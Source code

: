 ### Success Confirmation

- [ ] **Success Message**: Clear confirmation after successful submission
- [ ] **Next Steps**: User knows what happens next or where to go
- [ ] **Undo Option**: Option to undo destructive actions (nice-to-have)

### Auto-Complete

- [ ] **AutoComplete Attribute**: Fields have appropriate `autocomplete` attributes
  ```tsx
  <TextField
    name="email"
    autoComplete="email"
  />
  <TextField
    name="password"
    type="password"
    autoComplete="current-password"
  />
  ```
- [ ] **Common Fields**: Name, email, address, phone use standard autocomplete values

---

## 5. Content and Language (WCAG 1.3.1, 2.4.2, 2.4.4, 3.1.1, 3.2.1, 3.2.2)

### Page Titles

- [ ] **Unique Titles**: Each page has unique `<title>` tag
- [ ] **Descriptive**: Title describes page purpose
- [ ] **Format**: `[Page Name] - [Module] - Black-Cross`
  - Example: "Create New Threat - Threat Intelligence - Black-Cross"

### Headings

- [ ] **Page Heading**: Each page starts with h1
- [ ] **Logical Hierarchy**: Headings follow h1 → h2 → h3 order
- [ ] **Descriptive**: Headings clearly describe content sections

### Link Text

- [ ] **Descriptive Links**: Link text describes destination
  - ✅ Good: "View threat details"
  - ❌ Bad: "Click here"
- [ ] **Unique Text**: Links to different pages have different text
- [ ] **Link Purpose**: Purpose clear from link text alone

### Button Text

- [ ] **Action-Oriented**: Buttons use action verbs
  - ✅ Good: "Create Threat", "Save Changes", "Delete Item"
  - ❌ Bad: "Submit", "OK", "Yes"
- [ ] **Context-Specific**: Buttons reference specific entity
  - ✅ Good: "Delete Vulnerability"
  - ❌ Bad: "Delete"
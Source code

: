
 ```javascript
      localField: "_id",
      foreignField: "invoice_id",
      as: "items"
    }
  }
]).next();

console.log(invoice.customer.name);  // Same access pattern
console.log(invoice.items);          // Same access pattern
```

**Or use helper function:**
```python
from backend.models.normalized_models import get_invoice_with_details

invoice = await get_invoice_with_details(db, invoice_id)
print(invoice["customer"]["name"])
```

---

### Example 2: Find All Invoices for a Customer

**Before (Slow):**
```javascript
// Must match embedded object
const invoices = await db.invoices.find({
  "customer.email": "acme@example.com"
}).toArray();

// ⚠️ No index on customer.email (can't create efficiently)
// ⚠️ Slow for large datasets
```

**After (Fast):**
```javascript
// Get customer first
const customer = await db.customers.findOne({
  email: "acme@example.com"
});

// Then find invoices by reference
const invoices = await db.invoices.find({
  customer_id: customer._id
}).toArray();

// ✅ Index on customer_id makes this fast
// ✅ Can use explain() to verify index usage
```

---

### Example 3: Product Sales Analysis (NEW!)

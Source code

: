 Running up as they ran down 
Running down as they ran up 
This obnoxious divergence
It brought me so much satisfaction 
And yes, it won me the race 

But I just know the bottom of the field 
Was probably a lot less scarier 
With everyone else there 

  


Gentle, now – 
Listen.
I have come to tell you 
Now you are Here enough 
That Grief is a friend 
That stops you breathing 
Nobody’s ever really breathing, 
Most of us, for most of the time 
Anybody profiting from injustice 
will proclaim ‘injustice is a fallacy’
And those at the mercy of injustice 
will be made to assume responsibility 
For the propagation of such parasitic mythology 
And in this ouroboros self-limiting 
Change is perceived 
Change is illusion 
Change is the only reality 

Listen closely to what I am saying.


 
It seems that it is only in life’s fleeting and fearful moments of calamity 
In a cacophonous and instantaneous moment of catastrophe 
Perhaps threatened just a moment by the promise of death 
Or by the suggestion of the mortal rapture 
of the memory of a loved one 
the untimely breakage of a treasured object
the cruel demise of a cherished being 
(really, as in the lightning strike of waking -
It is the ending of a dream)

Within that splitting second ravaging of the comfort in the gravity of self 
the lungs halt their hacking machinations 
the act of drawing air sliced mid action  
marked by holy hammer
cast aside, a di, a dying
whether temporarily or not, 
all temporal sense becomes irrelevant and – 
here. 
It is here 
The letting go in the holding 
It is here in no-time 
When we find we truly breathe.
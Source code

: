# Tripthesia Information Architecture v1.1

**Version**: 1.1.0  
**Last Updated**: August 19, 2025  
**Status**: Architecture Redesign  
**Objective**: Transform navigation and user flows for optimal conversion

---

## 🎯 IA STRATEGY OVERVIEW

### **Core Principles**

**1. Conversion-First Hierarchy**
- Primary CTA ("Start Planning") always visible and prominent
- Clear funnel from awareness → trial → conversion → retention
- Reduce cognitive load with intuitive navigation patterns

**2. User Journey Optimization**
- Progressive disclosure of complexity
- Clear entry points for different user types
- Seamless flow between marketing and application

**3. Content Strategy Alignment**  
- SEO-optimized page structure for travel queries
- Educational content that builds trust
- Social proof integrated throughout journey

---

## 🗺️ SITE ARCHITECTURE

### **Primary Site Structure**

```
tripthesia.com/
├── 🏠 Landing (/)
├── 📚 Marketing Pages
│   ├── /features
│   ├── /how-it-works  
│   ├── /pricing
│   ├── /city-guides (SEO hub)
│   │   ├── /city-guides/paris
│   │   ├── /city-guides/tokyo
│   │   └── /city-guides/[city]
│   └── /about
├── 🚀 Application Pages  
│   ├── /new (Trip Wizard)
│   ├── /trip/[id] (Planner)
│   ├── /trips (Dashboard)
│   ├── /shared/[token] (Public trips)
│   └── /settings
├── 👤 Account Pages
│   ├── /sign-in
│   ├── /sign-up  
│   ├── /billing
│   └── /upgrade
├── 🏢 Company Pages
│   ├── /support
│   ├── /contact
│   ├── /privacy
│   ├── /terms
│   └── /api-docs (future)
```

— What is being asked —
Starting with the first record, copy everything through the final one exactly.

— Completed task —
Source code

: ### Success Confirmation

- [ ] **Success Message**: Clear confirmation after successful submission
- [ ] **Next Steps**: User knows what happens next or where to go
- [ ] **Undo Option**: Option to undo destructive actions (nice-to-have)

### Auto-Complete

- [ ] **AutoComplete Attribute**: Fields have appropriate `autocomplete` attributes
  ```tsx
  <TextField
    name="email"
    autoComplete="email"
  />
  <TextField
    name="password"
    type="password"
    autoComplete="current-password"
  />
  ```
- [ ] **Common Fields**: Name, email, address, phone use standard autocomplete values

---

## 5. Content and Language (WCAG 1.3.1, 2.4.2, 2.4.4, 3.1.1, 3.2.1, 3.2.2)

### Page Titles

- [ ] **Unique Titles**: Each page has unique `<title>` tag
- [ ] **Descriptive**: Title describes page purpose
- [ ] **Format**: `[Page Name] - [Module] - Black-Cross`
  - Example: "Create New Threat - Threat Intelligence - Black-Cross"

### Headings

- [ ] **Page Heading**: Each page starts with h1
- [ ] **Logical Hierarchy**: Headings follow h1 → h2 → h3 order
- [ ] **Descriptive**: Headings clearly describe content sections

### Link Text

- [ ] **Descriptive Links**: Link text describes destination
  - ✅ Good: "View threat details"
  - ❌ Bad: "Click here"
- [ ] **Unique Text**: Links to different pages have different text
- [ ] **Link Purpose**: Purpose clear from link text alone

### Button Text

- [ ] **Action-Oriented**: Buttons use action verbs
  - ✅ Good: "Create Threat", "Save Changes", "Delete Item"
  - ❌ Bad: "Submit", "OK", "Yes"
- [ ] **Context-Specific**: Buttons reference specific entity
  - ✅ Good: "Delete Vulnerability"
  - ❌ Bad: "Delete"
Source code

:
 ```javascript
      localField: "_id",
      foreignField: "invoice_id",
      as: "items"
    }
  }
]).next();

console.log(invoice.customer.name);  // Same access pattern
console.log(invoice.items);          // Same access pattern
```

**Or use helper function:**
```python
from backend.models.normalized_models import get_invoice_with_details

invoice = await get_invoice_with_details(db, invoice_id)
print(invoice["customer"]["name"])
```

---

### Example 2: Find All Invoices for a Customer

**Before (Slow):**
```javascript
// Must match embedded object
const invoices = await db.invoices.find({
  "customer.email": "acme@example.com"
}).toArray();

// ⚠️ No index on customer.email (can't create efficiently)
// ⚠️ Slow for large datasets
```

**After (Fast):**
```javascript
// Get customer first
const customer = await db.customers.findOne({
  email: "acme@example.com"
});

// Then find invoices by reference
const invoices = await db.invoices.find({
  customer_id: customer._id
}).toArray();

// ✅ Index on customer_id makes this fast
// ✅ Can use explain() to verify index usage
```

---

### Example 3: Product Sales Analysis (NEW!)

Source code

: Running up as they ran down 
Running down as they ran up 
This obnoxious divergence
It brought me so much satisfaction 
And yes, it won me the race 

But I just know the bottom of the field 
Was probably a lot less scarier 
With everyone else there 

  


Gentle, now – 
Listen.
I have come to tell you 
Now you are Here enough 
That Grief is a friend 
That stops you breathing 
Nobody’s ever really breathing, 
Most of us, for most of the time 
Anybody profiting from injustice 
will proclaim ‘injustice is a fallacy’
And those at the mercy of injustice 
will be made to assume responsibility 
For the propagation of such parasitic mythology 
And in this ouroboros self-limiting 
Change is perceived 
Change is illusion 
Change is the only reality 

Listen closely to what I am saying.


 
It seems that it is only in life’s fleeting and fearful moments of calamity 
In a cacophonous and instantaneous moment of catastrophe 
Perhaps threatened just a moment by the promise of death 
Or by the suggestion of the mortal rapture 
of the memory of a loved one 
the untimely breakage of a treasured object
the cruel demise of a cherished being 
(really, as in the lightning strike of waking -
It is the ending of a dream)

Within that splitting second ravaging of the comfort in the gravity of self 
the lungs halt their hacking machinations 
the act of drawing air sliced mid action  
marked by holy hammer
cast aside, a di, a dying
whether temporarily or not, 
all temporal sense becomes irrelevant and – 
here. 
It is here 
The letting go in the holding 
It is here in no-time 
When we find we truly breathe.
Source code

:# Tripthesia Information Architecture v1.1

**Version**: 1.1.0  
**Last Updated**: August 19, 2025  
**Status**: Architecture Redesign  
**Objective**: Transform navigation and user flows for optimal conversion

---

## 🎯 IA STRATEGY OVERVIEW

### **Core Principles**

**1. Conversion-First Hierarchy**
- Primary CTA ("Start Planning") always visible and prominent
- Clear funnel from awareness → trial → conversion → retention
- Reduce cognitive load with intuitive navigation patterns

**2. User Journey Optimization**
- Progressive disclosure of complexity
- Clear entry points for different user types
- Seamless flow between marketing and application

**3. Content Strategy Alignment**  
- SEO-optimized page structure for travel queries
- Educational content that builds trust
- Social proof integrated throughout journey

---

## 🗺️ SITE ARCHITECTURE

### **Primary Site Structure**

```
tripthesia.com/
├── 🏠 Landing (/)
├── 📚 Marketing Pages
│   ├── /features
│   ├── /how-it-works  
│   ├── /pricing
│   ├── /city-guides (SEO hub)
│   │   ├── /city-guides/paris
│   │   ├── /city-guides/tokyo
│   │   └── /city-guides/[city]
│   └── /about
├── 🚀 Application Pages  
│   ├── /new (Trip Wizard)
│   ├── /trip/[id] (Planner)
│   ├── /trips (Dashboard)
│   ├── /shared/[token] (Public trips)
│   └── /settings
├── 👤 Account Pages
│   ├── /sign-in
│   ├── /sign-up  
│   ├── /billing
│   └── /upgrade
├── 🏢 Company Pages
│   ├── /support
│   ├── /contact
│   ├── /privacy
│   ├── /terms
│   └── /api-docs (future)
```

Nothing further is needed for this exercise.